Prince Harry retraced Princess Diana's final moments ten years after her death.

The princess died in a car crash in Paris in August 1997, aged 36, and Harry has now revealed that during the Rugby World Cup in 2007, he actually drove through the same tunnel where the crash took place.

In an extract from his new memoir 'Spare' - which has been shared with PEOPLE - Harry explains: "The World Cup provided me with a driver, and on my first night in the City of Light I asked him if he knew the tunnel where my mother…

"I watched his eyes in the rearview, growing large.

"The tunnel is called Pont de l'Alma, I told him.

"Yes, yes. He knew it.

"I want to go through it.

"You want to go through the tunnel?

"At sixty-five miles per hour - to be precise.

"Sixty-five?

"Yes.

"The exact speed Mummy's car had supposedly been driving, according to police, at the time of the crash."

Prior to entering the tunnel, Harry imagined that it would be a "treacherous passageway". But in reality, he found it to be entirely different.

He recalled: "Off we went, weaving through traffic, cruising past the Ritz, where Mummy had her last meal, with her boyfriend, that August night. Then we came to the mouth of the tunnel. We zipped ahead, went over the lip at the tunnel's entrance, the bump that supposedly sent Mummy's Mercedes veering off course.
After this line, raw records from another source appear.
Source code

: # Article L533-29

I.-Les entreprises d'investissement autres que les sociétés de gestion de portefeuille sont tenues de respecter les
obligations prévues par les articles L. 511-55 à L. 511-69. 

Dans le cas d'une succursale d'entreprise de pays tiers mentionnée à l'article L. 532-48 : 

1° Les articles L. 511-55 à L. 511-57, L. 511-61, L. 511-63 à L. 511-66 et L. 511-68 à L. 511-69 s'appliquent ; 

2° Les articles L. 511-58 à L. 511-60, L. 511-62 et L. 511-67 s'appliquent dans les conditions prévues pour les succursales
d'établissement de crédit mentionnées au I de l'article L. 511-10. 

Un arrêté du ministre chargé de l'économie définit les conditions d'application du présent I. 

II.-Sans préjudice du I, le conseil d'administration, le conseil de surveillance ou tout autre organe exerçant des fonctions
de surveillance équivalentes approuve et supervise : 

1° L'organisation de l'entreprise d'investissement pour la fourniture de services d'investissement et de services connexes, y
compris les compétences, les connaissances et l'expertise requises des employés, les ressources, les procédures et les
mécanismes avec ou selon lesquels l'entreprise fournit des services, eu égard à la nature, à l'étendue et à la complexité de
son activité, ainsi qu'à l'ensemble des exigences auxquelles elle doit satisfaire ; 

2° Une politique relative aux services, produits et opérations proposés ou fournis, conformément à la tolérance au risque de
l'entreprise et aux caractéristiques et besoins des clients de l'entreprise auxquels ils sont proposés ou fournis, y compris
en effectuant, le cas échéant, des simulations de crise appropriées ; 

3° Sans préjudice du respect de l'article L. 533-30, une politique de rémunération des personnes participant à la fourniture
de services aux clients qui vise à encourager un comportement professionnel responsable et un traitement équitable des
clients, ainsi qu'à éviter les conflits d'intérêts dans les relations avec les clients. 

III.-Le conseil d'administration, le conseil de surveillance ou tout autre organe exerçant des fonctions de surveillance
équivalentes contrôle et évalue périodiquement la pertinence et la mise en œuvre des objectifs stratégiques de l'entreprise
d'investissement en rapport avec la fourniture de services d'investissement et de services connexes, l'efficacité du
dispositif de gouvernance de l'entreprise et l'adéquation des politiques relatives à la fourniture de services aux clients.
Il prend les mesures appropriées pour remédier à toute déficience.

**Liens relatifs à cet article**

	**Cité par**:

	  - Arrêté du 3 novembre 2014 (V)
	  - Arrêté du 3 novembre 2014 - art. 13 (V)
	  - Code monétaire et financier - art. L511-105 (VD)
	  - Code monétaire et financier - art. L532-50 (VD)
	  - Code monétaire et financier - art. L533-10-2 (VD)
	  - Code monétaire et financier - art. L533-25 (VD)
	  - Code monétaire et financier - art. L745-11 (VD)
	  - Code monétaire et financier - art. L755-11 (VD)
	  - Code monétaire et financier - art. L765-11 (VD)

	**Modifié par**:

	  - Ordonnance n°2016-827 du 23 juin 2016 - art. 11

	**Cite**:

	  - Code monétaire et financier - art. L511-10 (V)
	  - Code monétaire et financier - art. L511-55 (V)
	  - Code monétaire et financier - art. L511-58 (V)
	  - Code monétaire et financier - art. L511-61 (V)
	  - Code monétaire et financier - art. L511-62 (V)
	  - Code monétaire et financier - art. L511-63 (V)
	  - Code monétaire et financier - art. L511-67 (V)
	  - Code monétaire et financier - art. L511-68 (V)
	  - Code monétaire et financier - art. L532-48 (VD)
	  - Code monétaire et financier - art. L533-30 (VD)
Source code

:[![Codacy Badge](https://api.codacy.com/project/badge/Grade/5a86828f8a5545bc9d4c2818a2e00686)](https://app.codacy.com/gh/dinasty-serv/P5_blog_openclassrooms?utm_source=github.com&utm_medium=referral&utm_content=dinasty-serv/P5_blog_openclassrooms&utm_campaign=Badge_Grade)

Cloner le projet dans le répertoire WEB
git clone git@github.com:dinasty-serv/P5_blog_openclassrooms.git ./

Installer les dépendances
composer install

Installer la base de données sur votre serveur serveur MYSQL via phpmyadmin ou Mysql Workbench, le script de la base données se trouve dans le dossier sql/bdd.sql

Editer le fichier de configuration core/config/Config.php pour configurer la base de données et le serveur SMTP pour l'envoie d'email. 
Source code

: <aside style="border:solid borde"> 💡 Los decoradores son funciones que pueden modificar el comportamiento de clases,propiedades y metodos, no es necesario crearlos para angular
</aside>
"But the lip was nothing. We barely felt it.

"As the car entered the tunnel I leaned forward, watched the light change to a kind of water orange, watched the concrete pillars flicker past. I counted them, counted my heartbeats, and in a few seconds we emerged from the other side.

"I sat back. Quietly I said: Is that all of it? It's … nothing. Just a straight tunnel.

"I'd always imagined the tunnel as some treacherous passageway, inherently dangerous, but it was just a short, simple, no-frills tunnel.

"No reason anyone should ever die inside it."

Harry, 38, actually found a degree of "closure" after travelling through the tunnel, even though it wasn't as he imagined.

He said: "I'd told myself that I wanted closure, but I didn't really. Deep down, I'd hoped to feel in that tunnel what I'd felt when JLP gave me the police files - disbelief. Doubt. Instead, that was the night all doubt fell away.

"She's dead, I thought. My God, she's really gone for good.

"I got the closure I was pretending to seek. I got it in spades. And now I'd never be able to get rid of it."